This week the Herald Sun ran a piece titled “Suburban sky rail: Spin vs reality”, featuring ugly examples of elevated rail in Melbourne, covered in graffiti and littered with rubbish. For the purposes of comparison, here are some equally unattractive examples of railway lines being sunk beneath the road.
We start at Footscray, where the tracks at both ends of the station run in a ‘slot’ beneath the road.
The cutting at the city end was recently expanded to six tracks as part of the Regional Rail Link project, but the graffiti vandals have already left their mark.
Even a steam train chugging past doesn’t make the cutting look any nicer.
Windsor is another railway station located below ground – with a brick walled cutting runs between Chapel Street and Dandenong Road, covered with graffiti.
The tracks between East Richmond and Burnley are located in a concrete walled cutting beneath the streets of Richmond, where graffiti features heavily.
Even when the graffiti finally gets painted over, it reappears soon after.
Nearby at South Yarra, the railway towards Caulfield passes beneath Chapel Street next door to the Jam Factory and again, graffiti and litter features.

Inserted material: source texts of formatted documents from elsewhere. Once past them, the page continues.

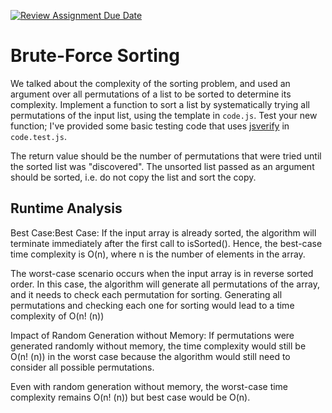 [![Review Assignment Due Date](https://classroom.github.com/assets/deadline-readme-button-24ddc0f5d75046c5622901739e7c5dd533143b0c8e959d652212380cedb1ea36.svg)](https://classroom.github.com/a/7eEMzrNd)
# Brute-Force Sorting

We talked about the complexity of the sorting problem, and used an argument over
all permutations of a list to be sorted to determine its complexity. Implement
a function to sort a list by systematically trying all permutations of the input
list, using the template in `code.js`. Test your new function; I've provided
some basic testing code that uses [jsverify](https://jsverify.github.io/) in
`code.test.js`.

The return value should be the number of permutations that were tried until the
sorted list was "discovered". The unsorted list passed as an argument should be
sorted, i.e. do not copy the list and sort the copy.

## Runtime Analysis

Best Case:Best Case: If the input array is already sorted, the algorithm will terminate immediately after the first call to isSorted(). Hence, the best-case time complexity is O(n), where n is the number of elements in the array.

The worst-case scenario occurs when the input array is in reverse sorted order. In this case, the algorithm will generate all permutations of the array, and it needs to check each permutation for sorting. Generating all permutations and checking each one for sorting would lead to a time complexity of O(n! (n))

Impact of Random Generation without Memory:
If permutations were generated randomly without memory, the time complexity would still be O(n! (n)) in the worst case because the algorithm would still need to consider all possible permutations.

Even with random generation without memory, the worst-case time complexity remains O(n! (n)) but best case would be O(n). 
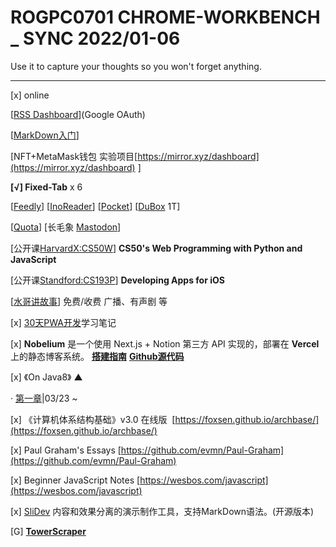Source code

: # ROGPC0701 CHROME-**WORKBENCH** \_ SYNC 2022/01-06

Use it to capture your thoughts so you won't forget anything.

* * *

\[x\] online

\[[RSS Dashboard](https://rssdashboard.appspot.com)\](Google OAuth)

\[[MarkDown入门](https://tingtalk.me/markdown)\]

\[NFT+MetaMask钱包 实验项目[https://mirror.xyz/dashboard](https://mirror.xyz/dashboard) \]

**\[√\] Fixed-Tab** x 6

\[[Feedly](https://feedly.com/i/collection/content/user/26c646c0-4e45-448c-b179-4984d4137046/category/global.all)\] \[[InoReader](https://inoreader.com/dashboard)\] \[[Pocket](https://getpocket.com/my-list)\] \[[DuBox](https://dubox.com/disk/home#/all?path=%2F&vmode=list) 1T\]

\[[Quota](https://quora.com/q/entrepreneurthinking)\] \[长毛象 [Mastodon](https://liker.social/web/timelines/home)\]

\[公开课[HarvardX:CS50W](https://learning.edx.org/course/course-v1:HarvardX+CS50W+Web/home#)\] **CS50's Web Programming with Python and JavaScript**

\[公开课[Standford:CS193P](https://cs193p.sites.stanford.edu)\] **Developing Apps for iOS**

\[[水哥讲故事](https://shuige.club)\] 免费/收费 广播、有声剧 等

  
\[x\] [30天PWA开发](https://ithelp.ithome.com.tw/articles/10186198)学习笔记

\[x\] **Nobelium** 是一个使用 Next.js + Notion 第三方 API 实现的，部署在 **Vercel** 上的静态博客系统。 [**搭建指南**](https://blog.skylershu.com/post/nobelium-deployment-guide) [**Github源代码**](https://github.com/5iCruise/nobelium)

\[x\] 《On Java8》 ▲

· [第一章](https://lingcoder.github.io/OnJava8#/book/01-What-is-an-Object)|03/23 ~

\[x\] 《计算机体系结构基础》v3.0 在线版  [https://foxsen.github.io/archbase/](https://foxsen.github.io/archbase/)

\[x\] Paul Graham's Essays [https://github.com/evmn/Paul-Graham](https://github.com/evmn/Paul-Graham)

\[x\] Beginner JavaScript Notes [https://wesbos.com/javascript](https://wesbos.com/javascript)

\[x\] [SliDev](https://cn.sli.dev) 内容和效果分离的演示制作工具，支持MarkDown语法。(开源版本)

\[G\] [**TowerScraper**](http://oskarstalberg.com/Townscaper#HzhTgFkhKL1lbbTAAAAxe-mJAAAg9QOTAAAA7FdmAAAA2T7cSAAAs34JAAAAY-sVBAAAAsnt57XA08hMMKkAA2LKYGteaDw8GPFRAAA7nkGRERkg9aFEAAIf2CCoAkvfhRVAzIiIeIBwoAkvoBYUAzn2pol8GPBBAAA7nbCAAAkJ_IBAAAIftAAAJkPbgRBAAAAIe-AwDZ4GAg8FlIqWPtTRr34JAAAAU-UzR2VLAs3GQCg_IJHF0KftMjCaCAAQ8sBgBz3vRMAA5DZQUVwXUiAaBzT7EgCAAq34Z_wEfSCgAFAg92AkEg6RSOKoV_aVGAUoAAg4ZLAjqV9_NiBAJfIBzoaJ5LaAAoAAqn2vyTAAAg8nACi8SEknkgAAAAYvNARAAqzekAkWZVFAAA1rVJgqqqgICoe2C3pqqFUQB67X5GN1sgCqHzAAQWZWV9i_ptAAAQmvywMwMw8nAmi8SEEZmZmZeSCCAAAx82AkHpQCJkZ9aBOogqzqq6ZDMqqqmlqqqvfEQVVVVV9hEAAAQlvoFAAAz8pNAAAQm-EQQkXig8kEEBAAA7tBIzjEQE91KoqCg9sVSVVNw3PSqGAa9QCEAAoeRLAkZ_TATBkXigIzTzUEAAAs3GgIPSBRetAg8sBAFANf-mJkAo5DZAADzfCIIvEB5JJACAAA2bDQkHJg8aBERe2CiWAkvfFBqfCY_SMfSmAIzMw82MBRAAA7RqAAAAA2rVBSBAAsntZqiZGYP)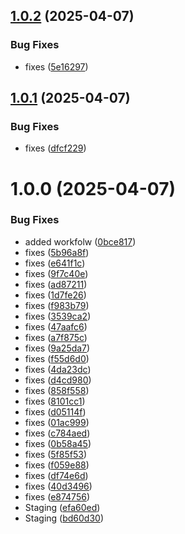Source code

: ## [1.0.2](https://github.com/kranthisai-1/next-deploy/compare/v1.0.1...v1.0.2) (2025-04-07)


### Bug Fixes

* fixes ([5e16297](https://github.com/kranthisai-1/next-deploy/commit/5e1629776a5fc4a9bb99f878accda7426deaf740))

## [1.0.1](https://github.com/kranthisai-1/next-deploy/compare/v1.0.0...v1.0.1) (2025-04-07)


### Bug Fixes

* fixes ([dfcf229](https://github.com/kranthisai-1/next-deploy/commit/dfcf229f80621a4ccab1a07890c41d3e768671aa))

# 1.0.0 (2025-04-07)


### Bug Fixes

* added workfolw ([0bce817](https://github.com/kranthisai-1/next-deploy/commit/0bce81777bd650484a643bf7cf578b42880245ca))
* fixes ([5b96a8f](https://github.com/kranthisai-1/next-deploy/commit/5b96a8fe6bee195df056ea93a9dc4d5a37648771))
* fixes ([e641f1c](https://github.com/kranthisai-1/next-deploy/commit/e641f1cabd96d7531b368b9edfff7dc166fefeaf))
* fixes ([9f7c40e](https://github.com/kranthisai-1/next-deploy/commit/9f7c40e65637eb82e9a50395bb450482631b2b99))
* fixes ([ad87211](https://github.com/kranthisai-1/next-deploy/commit/ad87211ef54f5b05f6600e91f4bd8bf6cab38d9c))
* fixes ([1d7fe26](https://github.com/kranthisai-1/next-deploy/commit/1d7fe269091ccb4e5cbccd0dc2b1a6f821eb7d69))
* fixes ([f983b79](https://github.com/kranthisai-1/next-deploy/commit/f983b7936a4d2cd90e9631641edc8e1910e66982))
* fixes ([3539ca2](https://github.com/kranthisai-1/next-deploy/commit/3539ca24f3e74dc5548585f632a1c1c4361839b4))
* fixes ([47aafc6](https://github.com/kranthisai-1/next-deploy/commit/47aafc6fa74ce73677bbbfd7bf0bad0a046d253e))
* fixes ([a7f875c](https://github.com/kranthisai-1/next-deploy/commit/a7f875cdc176bfd2a429a590b65b867fe67a9aa0))
* fixes ([9a25da7](https://github.com/kranthisai-1/next-deploy/commit/9a25da736a28077ebd18b50df950d30708cf010f))
* fixes ([f55d6d0](https://github.com/kranthisai-1/next-deploy/commit/f55d6d08b5f890efdc3209b331253e08135f3d35))
* fixes ([4da23dc](https://github.com/kranthisai-1/next-deploy/commit/4da23dcfa40e3d1369f21bafab9a05d122220e94))
* fixes ([d4cd980](https://github.com/kranthisai-1/next-deploy/commit/d4cd9801623a772d2e8ddf7c2f0f85a8eeec82aa))
* fixes ([858f558](https://github.com/kranthisai-1/next-deploy/commit/858f558d2ba3347b8448af11018f294baf71fe5a))
* fixes ([8101cc1](https://github.com/kranthisai-1/next-deploy/commit/8101cc16c3ca1f71a5b1ab75b11669a60e6c664b))
* fixes ([d05114f](https://github.com/kranthisai-1/next-deploy/commit/d05114fca4c3166b8a9b892caaed338db2cd5a72))
* fixes ([01ac999](https://github.com/kranthisai-1/next-deploy/commit/01ac999bdf1e9f82b5e6c3cd506862ce52dc9780))
* fixes ([c784aed](https://github.com/kranthisai-1/next-deploy/commit/c784aede6a5683ee49609ab1b5eb56d927261379))
* fixes ([0b58a45](https://github.com/kranthisai-1/next-deploy/commit/0b58a45027798028529236c913cf0b777ed63852))
* fixes ([5f85f53](https://github.com/kranthisai-1/next-deploy/commit/5f85f537588974c08d8e8d6989669ebfde80c217))
* fixes ([f059e88](https://github.com/kranthisai-1/next-deploy/commit/f059e8895c3e7e9b51c488fcea337c47b893b536))
* fixes ([df74e6d](https://github.com/kranthisai-1/next-deploy/commit/df74e6d58972760bf2fce5b592cd97ed0f6cb39d))
* fixes ([40d3496](https://github.com/kranthisai-1/next-deploy/commit/40d34960f57776dc9ace37e582d61ce21929a816))
* fixes ([e874756](https://github.com/kranthisai-1/next-deploy/commit/e874756f4d870fca07b22dd292eabdef8901e5cc))
* Staging ([efa60ed](https://github.com/kranthisai-1/next-deploy/commit/efa60ed0d692f3ce1559a72f114c5cc1e8441c36))
* Staging ([bd60d30](https://github.com/kranthisai-1/next-deploy/commit/bd60d30c84c1a1339ee90d0bf6c01cd6d57545cc))
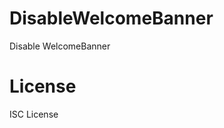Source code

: DisableWelcomeBanner
====================

Disable WelcomeBanner

License
====================
ISC License
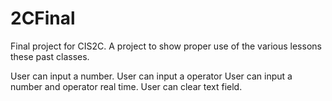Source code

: # 2CFinal
Final project for CIS2C. A project to show proper use of the various lessons these past classes.


User can input a number.
User can input a operator
User can input a number and operator real time.
User can clear text field.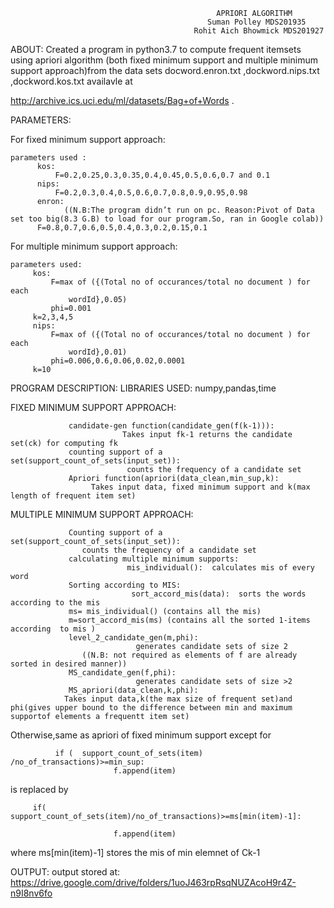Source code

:                                                   APRIORI ALGORITHM
                                                Suman Polley MDS201935
                                             Rohit Aich Bhowmick MDS201927


ABOUT:
	 Created a program in python3.7 to compute frequent itemsets using apriori algorithm (both fixed minimum support and multiple minimum support approach)from the data sets docword.enron.txt ,dockword.nips.txt ,dockword.kos.txt availavle at
 
http://archive.ics.uci.edu/ml/datasets/Bag+of+Words   .
    

PARAMETERS:
   
For fixed minimum support approach:

    parameters used :
          kos:
              F=0.2,0.25,0.3,0.35,0.4,0.45,0.5,0.6,0.7 and 0.1
          nips:
              F=0.2,0.3,0.4,0.5,0.6,0.7,0.8,0.9,0.95,0.98
          enron:
                ((N.B:The program didn’t run on pc. Reason:Pivot of Data set too big(8.3 G.B) to load for our program.So, ran in Google colab))
		  F=0.8,0.7,0.6,0.5,0.4,0.3,0.2,0.15,0.1
For  multiple minimum support approach:


    parameters used:
         kos:
             F=max of ({(Total no of occurances/total no document ) for each 
			     wordId},0.05)
             phi=0.001
		 k=2,3,4,5          
         nips:
             F=max of ({(Total no of occurances/total no document ) for each 
			     wordId},0.01)
             phi=0.006,0.6,0.06,0.02,0.0001
		 k=10
		
                  


PROGRAM DESCRIPTION:
                  LIBRARIES USED:
                           numpy,pandas,time

   FIXED MINIMUM SUPPORT APPROACH:
   
                 candidate-gen function(candidate_gen(f(k-1))):
                             Takes input fk-1 returns the candidate set(ck) for computing fk
                 counting support of a set(support_count_of_sets(input_set)):
                              counts the frequency of a candidate set                            
                 Apriori function(apriori(data_clean,min_sup,k):
                      Takes input data, fixed minimum support and k(max length of frequent item set)
                       
                               

   MULTIPLE MINIMUM SUPPORT APPROACH:
   
                 Counting support of a set(support_count_of_sets(input_set)):                           
					counts the frequency of a candidate set                                        
                 calculating multiple minimum supports:                                   
                              mis_individual():  calculates mis of every word                                    
                 Sorting according to MIS:    
                               sort_accord_mis(data):  sorts the words according to the mis													 
                 ms= mis_individual() (contains all the mis)
                 m=sort_accord_mis(ms) (contains all the sorted 1-items according  to mis )                                                                             
                 level_2_candidate_gen(m,phi):
                                generates candidate sets of size 2
					((N.B: not required as elements of f are already sorted in desired manner))
                 MS_candidate_gen(f,phi):
                                generates candidate sets of size >2
                 MS_apriori(data_clean,k,phi):
				Takes input data,k(the max size of frequent set)and phi(gives upper bound to the difference between min and maximum supportof elements a frequentt item set)
				
   Otherwise,same as apriori of fixed minimum support except for 
              
	          if (  support_count_of_sets(item) /no_of_transactions)>=min_sup:
                           f.append(item)   
is replaced by 
                
		 if(  support_count_of_sets(item)/no_of_transactions)>=ms[min(item)-1]:                           
         
                           f.append(item)      
where ms[min(item)-1] stores the mis of min elemnet of Ck-1
                                                               
OUTPUT:
                 output stored at:
https://drive.google.com/drive/folders/1uoJ463rpRsqNUZAcoH9r4Z-n9I8nv6fo
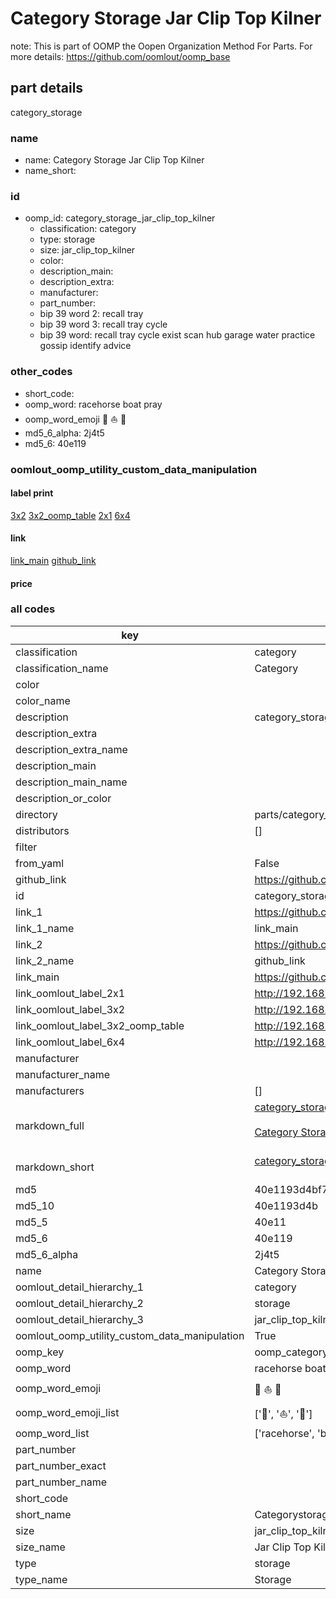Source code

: # Category Storage Jar Clip Top Kilner  

note: This is part of OOMP the Oopen Organization Method For Parts. For more details: https://github.com/oomlout/oomp_base

##  part details



category_storage

### name
* name: Category Storage Jar Clip Top Kilner
* name_short: 
### id
* oomp_id: category_storage_jar_clip_top_kilner
  * classification: category
  * type: storage
  * size: jar_clip_top_kilner
  * color: 
  * description_main: 
  * description_extra: 
  * manufacturer: 
  * part_number: 
  * bip 39 word 2: recall tray
  * bip 39 word 3: recall tray cycle
  * bip 39 word: recall tray cycle exist scan hub garage water practice gossip identify advice

### other_codes
* short_code: 
* oomp_word: racehorse boat pray
* oomp_word_emoji :racehorse: :boat: :pray:
* md5_6_alpha: 2j4t5
* md5_6: 40e119






### oomlout_oomp_utility_custom_data_manipulation
#### label print
[3x2](http://192.168.1.245:1112/?label=oomp%202j4t5)
[3x2_oomp_table](http://192.168.1.107:1112/?label=oomp%202j4t5)
[2x1](http://192.168.1.242:1112/?label=oomp%202j4t5)
[6x4](http://192.168.1.55:1112/?label=oomp%202j4t5)    

#### link

[link_main](https://github.com/oomlout/oomlout_oomp_current_version_messy/tree/main/parts/category_storage_jar_clip_top_kilner) [github_link](https://github.com/oomlout/oomlout_oomp_part_src/tree/main/parts/category_storage_jar_clip_top_kilner)                             

#### price







### all codes 
| key | value |  
| --- | --- |  
| classification | category |  
| classification_name | Category |  
| color |  |  
| color_name |  |  
| description | category_storage |  
| description_extra |  |  
| description_extra_name |  |  
| description_main |  |  
| description_main_name |  |  
| description_or_color |   |  
| directory | parts/category_storage_jar_clip_top_kilner |  
| distributors | [] |  
| filter |  |  
| from_yaml | False |  
| github_link | https://github.com/oomlout/oomlout_oomp_part_src/tree/main/parts/category_storage_jar_clip_top_kilner |  
| id | category_storage_jar_clip_top_kilner |  
| link_1 | https://github.com/oomlout/oomlout_oomp_current_version_messy/tree/main/parts/category_storage_jar_clip_top_kilner |  
| link_1_name | link_main |  
| link_2 | https://github.com/oomlout/oomlout_oomp_part_src/tree/main/parts/category_storage_jar_clip_top_kilner |  
| link_2_name | github_link |  
| link_main | https://github.com/oomlout/oomlout_oomp_current_version_messy/tree/main/parts/category_storage_jar_clip_top_kilner |  
| link_oomlout_label_2x1 | http://192.168.1.242:1112/?label=oomp%202j4t5 |  
| link_oomlout_label_3x2 | http://192.168.1.245:1112/?label=oomp%202j4t5 |  
| link_oomlout_label_3x2_oomp_table | http://192.168.1.107:1112/?label=oomp%202j4t5 |  
| link_oomlout_label_6x4 | http://192.168.1.55:1112/?label=oomp%202j4t5 |  
| manufacturer |  |  
| manufacturer_name |  |  
| manufacturers | [] |  
| markdown_full | [category_storage_jar_clip_top_kilner](https://github.com/oomlout/oomlout_oomp_current_version_messy/tree/main/parts/category_storage_jar_clip_top_kilner)<br>[](https://github.com/oomlout/oomlout_oomp_current_version_messy/tree/main/parts/category_storage_jar_clip_top_kilner)<br>[Category Storage Jar Clip Top Kilner](https://github.com/oomlout/oomlout_oomp_current_version_messy/tree/main/parts/category_storage_jar_clip_top_kilner)<br><br> |  
| markdown_short | [category_storage_jar_clip_top_kilner](https://github.com/oomlout/oomlout_oomp_current_version_messy/tree/main/parts/category_storage_jar_clip_top_kilner)<br><br> |  
| md5 | 40e1193d4bf7cbedba6014fc6db9ed9b |  
| md5_10 | 40e1193d4b |  
| md5_5 | 40e11 |  
| md5_6 | 40e119 |  
| md5_6_alpha | 2j4t5 |  
| name | Category Storage Jar Clip Top Kilner |  
| oomlout_detail_hierarchy_1 | category |  
| oomlout_detail_hierarchy_2 | storage |  
| oomlout_detail_hierarchy_3 | jar_clip_top_kilner |  
| oomlout_oomp_utility_custom_data_manipulation | True |  
| oomp_key | oomp_category_storage_jar_clip_top_kilner |  
| oomp_word | racehorse boat pray |  
| oomp_word_emoji | :racehorse: :boat: :pray: |  
| oomp_word_emoji_list | [':racehorse:', ':boat:', ':pray:'] |  
| oomp_word_list | ['racehorse', 'boat', 'pray'] |  
| part_number |  |  
| part_number_exact |  |  
| part_number_name |  |  
| short_code |  |  
| short_name | Categorystorage |  
| size | jar_clip_top_kilner |  
| size_name | Jar Clip Top Kilner |  
| type | storage |  
| type_name | Storage |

At Camberwell the tracks were lowered beneath Burke Road almost a century ago, but the brick walls that line the cutting are still a magnet for graffiti vandals.
The concrete walls on the other side are just as unsightly.
And don’t think putting railway tracks underground is a way to stop graffiti – even the City Loop tunnels are full of painted scrawl.
A graffiti covered railway viaduct gives passengers a clear view across suburbia, with the ugly side facing local residents and road users; while a graffiti covered railway cutting hides the urban blight at the bottom of a hole, where only train passengers will see it.
Sounds like the Herald Sun is pandering to their key demographic of road users and NIMBYs, and doesn’t give a stuff about people who actually use public transport?
From the original Herald Sun piece:
Proposed sky rail plan under cloud after existing elevated lines revealed as vandalised eyesores
February 10, 2016
Kara Irving and Tom Minear
the Premier’s vision of a “beautiful” parkland oasis beneath the proposed Cranbourne-Pakenham sky rail is under a cloud as it emerged that existing elevated lines are neglected and vandalised.
Premier Daniel Andrews has promised “community open spaces, parks, playgrounds and netball courts” beneath the controversial tracks, being built to remove nine level crossings. But a Herald Sun analysis has exposed a reality of concrete pillars and elevated track beds covered in ugly graffiti tags.
West Richmond, Clifton Hill, Hawthorn, Oakleigh, Gardenvale, Elsternwick and Balaclava overpasses have all fallen victim to vandals and open spaces have become desolate litter-strewn wastelands avoided by residents and traders.